TRPV5介导雌激素抑制破骨细胞骨吸收作用及机制研究

The precise molecular events underlying the inhibitory effect of estrogen (E2) on osteoclastic bone resorption remained elusive. Our previous studies showed that E2 inhibited osteoclastic resorption by increasing the expression of TRPV5 channel in osteoclasts. The estrogen receptor (ER) blocker significantly attenuated the stimulatory effect of estrogen on TRPV5 expression. The promoter sequence of the TRPV5 gene does not consist of estrogen response elements (ERE) which are required in the classical ERE genomic signaling pathway. However, the TRPV5 gene promoter contains several of these AP-1, SP1 and NF-κB sites, which can mediate the transcriptional activation of estrogen-liganded ER through non-classical genomic pathway. On the basis of this information, we presume that E2 regulates the expression of TRPV5 in the osteoclasts through the non-classical genomic signaling pathway. Therefore, our research is centralized with the regulation of the expression of TRPV5 in the osteoclasts. RNA interference(RNAi), chromatin immunoprecipitation(ChIP) and bioinformatics are applied. Firstly, TRPV5-mediated the inhibitory effect of E2 on the osteoclastic bone resorption will be confirmed. Sencondly, the regulation of E2 on the expression of TRPV5 in the osteoclasts by estrogen receptor (ER) will be clarificated. Finally, the regulatory effect of E2 on the TRPV5 gene activation and transcription is mediated through the ER dependent non-classical genomic pathway will be revealed. According to this study, the molecular mechanisms that TRPV5 mediates the inhibitory effect of E2 on the osteoclastic bone resorption will be found. More importantly, the application of E2 to prevent and treat osteoporosis will gain more scientific evidences from this study.
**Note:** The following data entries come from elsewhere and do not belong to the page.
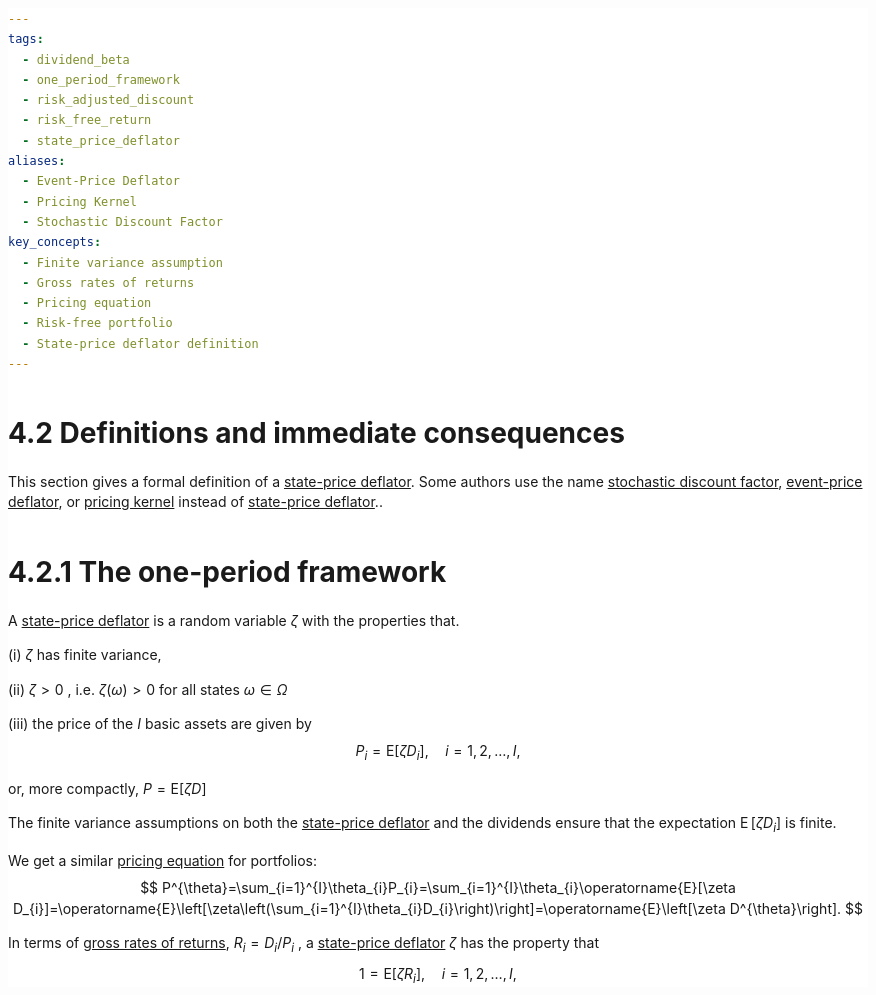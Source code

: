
 ```yaml
---
tags:
  - dividend_beta
  - one_period_framework
  - risk_adjusted_discount
  - risk_free_return
  - state_price_deflator
aliases:
  - Event-Price Deflator
  - Pricing Kernel
  - Stochastic Discount Factor
key_concepts:
  - Finite variance assumption
  - Gross rates of returns
  - Pricing equation
  - Risk-free portfolio
  - State-price deflator definition
---
```


# 4.2 Definitions and immediate consequences  

This section gives a formal definition of a [state-price deflator](Exercises.md). Some authors use the name [stochastic discount factor](.md), [event-price deflator](.md), or [pricing kernel](.md) instead of [state-price deflator](Exercises.md)..  

# 4.2.1 The one-period framework  

A [state-price deflator](Exercises.md) is a random variable $\zeta$ with the properties that.  

(i) $\zeta$ has finite variance,  

(ii) $\zeta>0$ , i.e. $\zeta(\omega)>0$ for all states $\omega\in\Omega$  

(iii) the price of the $I$ basic assets are given by  
$$
P_{i}=\mathrm{E}[\zeta D_{i}],\quad i=1,2,\dots,I,
$$  

or, more compactly, $P=\mathrm{E}[\zeta D]$  

The finite variance assumptions on both the [state-price deflator](Exercises.md) and the dividends ensure that the expectation $\operatorname{E}[\zeta D_{i}]$ is finite.  

We get a similar [pricing equation](.md) for portfolios:  
$$
P^{\theta}=\sum_{i=1}^{I}\theta_{i}P_{i}=\sum_{i=1}^{I}\theta_{i}\operatorname{E}[\zeta D_{i}]=\operatorname{E}\left[\zeta\left(\sum_{i=1}^{I}\theta_{i}D_{i}\right)\right]=\operatorname{E}\left[\zeta D^{\theta}\right].
$$  

In terms of [gross rates of returns](.md), $R_{i}=D_{i}/P_{i}$ , a [state-price deflator](Exercises.md) $\zeta$ has the property that  
$$
1=\mathrm{E}[\zeta R_{i}],\quad i=1,2,\ldots,I,
$$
雌激素（E2）具有抑制破骨细胞骨吸收作用，但其确切机制仍不清楚。我们前期发现：E2通过上调破骨细胞TRPV5的表达，抑制其骨吸收能力。雌激素受体(ER)阻滞剂可抑制E2对破骨细胞TRPV5表达的刺激作用。TRPV5基因启动子区域无经典ERE信号通路必需的雌激素反应元件，而含有AP-1、SP1和NF-κB等非经典ERE信号通路转录调控因子结合位点。因此，推测E2通过非经典ERE信号通路调控破骨细胞TRPV5表达。本课题拟以破骨细胞TRPV5表达调控为线索，通过RNAi、ChIP、生物信息学技术等手段，首先，探讨并确定TRPV5介导E2抑制破骨细胞骨吸收作用；其次，阐明E2通过ER调控破骨细胞TRPV5表达；最后，明确雌激素受体非经典ERE信号通路在E2调控破骨细胞TRPV5基因转录激活中的作用。籍此阐释TRPV5介导E2抑制破骨细胞骨吸收作用及分子机制，进一步揭示E2防治骨质疏松的理论依据。

骨质疏松症已成为严重影响中老人的健康的慢性病之一，该病可发生于不同的年龄和性别，绝经后女性多见，雌激素（E2）在维持女性骨量和骨强度上具有重要作用，具有抑制骨吸收作用，但其确切作用机制不明确。TRPV5是破骨细胞上重要的钙离子通道，通过参与钙离子信号调控，影响破骨细胞的分化和骨吸收能力。本课题通过实验设计，探索E2，TRPV5，ER，以及转录结合因子AP-1、SP1和NF-κB在调控破骨细胞功能中的相互作用关系。应用了RNAi，ChIP，免疫共沉淀，western-blot等实验方法，研究并明确了：1.TRPV5介导E2抑制破骨细胞骨吸收作用；2.E2通过雌激素受体（ER）调控破骨细胞TRPV5表达；3. TRPV5基因启动子在500bp至2000bp范围内具备完整的启动子活性，其中基因启动子500bp范围内可能具备基因转录表达所需要的大部分转录结合位点；4.AP-1、SP1和NF-κB在雌激素调控TRPV5的转录激活中均起作用，其中NF-κB可能起主要作用。本课题研究成果为雌激素防治绝经后骨质疏松提供新的科学依据，为新型抗骨质疏松药物的研发提供新的思路。